• **Task directions**
From the line containing "## Considered Options" through the last line of the entries, set down every line exactly and add nothing.

• **Extracted data**

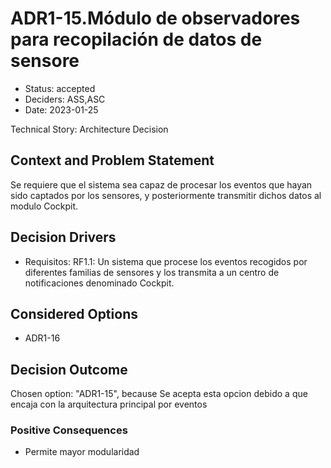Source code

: # ADR1-15.Módulo de observadores para recopilación de datos de sensore

* Status: accepted
* Deciders: ASS,ASC
* Date: 2023-01-25

Technical Story: Architecture Decision

## Context and Problem Statement

Se requiere que el sistema sea capaz de procesar los eventos que hayan sido captados por los sensores, y posteriormente transmitir dichos datos al modulo Cockpit.

## Decision Drivers

* Requisitos: RF1.1: Un sistema que procese los eventos recogidos por diferentes familias de sensores y los transmita a un centro de notificaciones denominado Cockpit.

## Considered Options

* ADR1-16

## Decision Outcome

Chosen option: "ADR1-15", because Se acepta esta opcion debido a que encaja con la arquitectura principal por eventos

### Positive Consequences

* Permite mayor modularidad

• **Solution for this exercise**
## Considered Options

* ADR1-16

## Decision Outcome

Chosen option: "ADR1-15", because Se acepta esta opcion debido a que encaja con la arquitectura principal por eventos

### Positive Consequences

* Permite mayor modularidad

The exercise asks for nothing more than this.